Asako I &II (2019) est l’aboutissement de l’œuvre de Ryûsuke Hamaguchi, même s’il nous réserve peut-être encore des surprises, c’est une merveille absolue de cinéma, de poésie et d’émotion. Partagé entre réalisme et onirisme, le film suit le parcours amoureux d’Asako, une jeune japonaise incarnée avec une grâce absolue par Erika Karata, qui perd et croit retrouver le jeune homme dont elle était tombée éperdument amoureuse. Sous son apparence gracile et éthérée, Asako sait ce qu’elle veut et ira jusqu’au bout d’elle-même et de ses sentiments pour savoir qui elle aime vraiment.

Passion, distribué en France en 2019, est en fait le film de fin d’études d’Hamaguchi, réalisé en 2008, son premier film donc, où l’on retrouve déjà toutes ses interrogations : la difficulté à vivre en couple, à concilier amour, vie conjugale et liberté, les incertitudes du désir et de l’amour, l’aspiration des jeunes générations à autre chose que le modèle de vie traditionnel.

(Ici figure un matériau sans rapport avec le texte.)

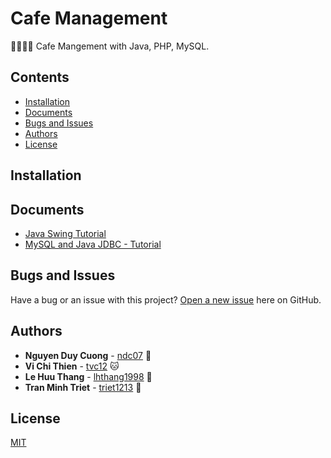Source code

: # Cafe Management

🍧🍵🍦🍶 Cafe Mangement with Java, PHP, MySQL.

## Contents

* [Installation](#installation)
* [Documents](#documents)
* [Bugs and Issues](#bugs-and-issues)
* [Authors](#authors)
* [License](#license)

## Installation

## Documents

* [Java Swing Tutorial](https://www.javatpoint.com/java-swing)
* [MySQL and Java JDBC - Tutorial](http://www.vogella.com/tutorials/MySQLJava/article.html)

## Bugs and Issues

Have a bug or an issue with this project? [Open a new issue](https://github.com/ndc07/cafe-management/issues) here on GitHub.

## Authors

* **Nguyen Duy Cuong** - [ndc07](https://github.com/ndc07) 💎
* **Vi Chi Thien** - [tvc12](https://github.com/tvc12) 🐱
* **Le Huu Thang** - [lhthang1998](https://github.com/lhthang1998) 🐷
* **Tran Minh Triet** - [triet1213](https://github.com/triet1213) 🐶

## License

[MIT](https://github.com/ndc07/cafe-management/blob/master/LICENSE)

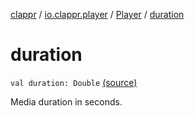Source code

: [clappr](../../index.md) / [io.clappr.player](../index.md) / [Player](index.md) / [duration](.)

# duration

`val duration: Double` [(source)](https://github.com/clappr/clappr-android/tree/dev/clappr/src/main/kotlin/io/clappr/player/Player.kt#L102)

Media duration in seconds.

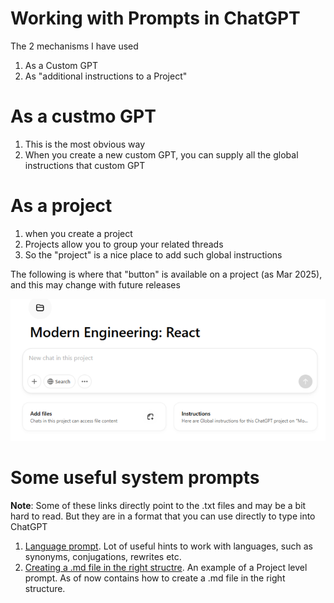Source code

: <!-- ********************* -->
# Working with Prompts in ChatGPT
<!-- ********************* -->

The 2 mechanisms I have used

1. As a Custom GPT
2. As "additional instructions to a Project"

<!-- ********************* -->
# As a custmo GPT
<!-- ********************* -->

1. This is the most obvious way
2. When you create a new custom GPT, you can supply all the global instructions that custom GPT

<!-- ********************* -->
# As a project
<!-- ********************* -->

1. when you create a project
2. Projects allow you to group your related threads
3. So the "project" is a nice place to add such global instructions

The following is where that "button" is available on a project (as Mar 2025), and this may change with future releases

<img src="chatgpt-project-sys-prompt.png" width="700">

<!-- ********************* -->
# Some useful system prompts
<!-- ********************* -->

**Note**: Some of these links directly point to the .txt files and may be a bit hard to read. But they are in a format that you can use directly to type into ChatGPT

1. [Language prompt](language-prompt-v1.txt). Lot of useful hints to work with languages, such as synonyms, conjugations, rewrites etc.
2. [Creating a .md file in the right structre](chatgpt-project-system-prompt.txt). An example of a Project level prompt. As of now contains how to create a .md file in the right structure.




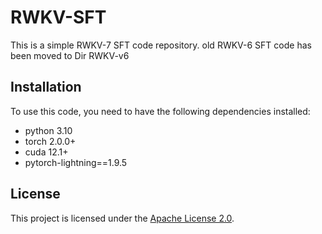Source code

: # RWKV-SFT

This is a simple RWKV-7 SFT code repository. old RWKV-6 SFT code has been moved to Dir RWKV-v6

## Installation

To use this code, you need to have the following dependencies installed:

- python 3.10
- torch 2.0.0+
- cuda 12.1+
- pytorch-lightning==1.9.5

## License

This project is licensed under the [Apache License 2.0](https://www.apache.org/licenses/LICENSE-2.0).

Trois films semblables et différents pour découvrir la vie et l’âme japonaise, les ressorts complexes des relations amicales, amoureuses et conjugales, l’évolution en quelques années d’une société très corsetée vers un mode de vie occidental, les aspirations des femmes à être libres, à être elles-mêmes peut-être encore plus qu’à aimer. De Passion à Asako, Hamaguchi évolue d’un cinéma trivial, âpre, parfois brutal, où le masculin domine, pas si loin des « Scènes de la vie conjugales » de Bergman, à une esthétique très épurée, teintée d’étrangeté et de poésie, plongée à l’intérieur de l’âme d’une jeune femme libre dont la force est toute intérieure.

A découvrir dans les collections de la BU lettres (actuellement à la BU Sciences), trois DVD édités par Arte.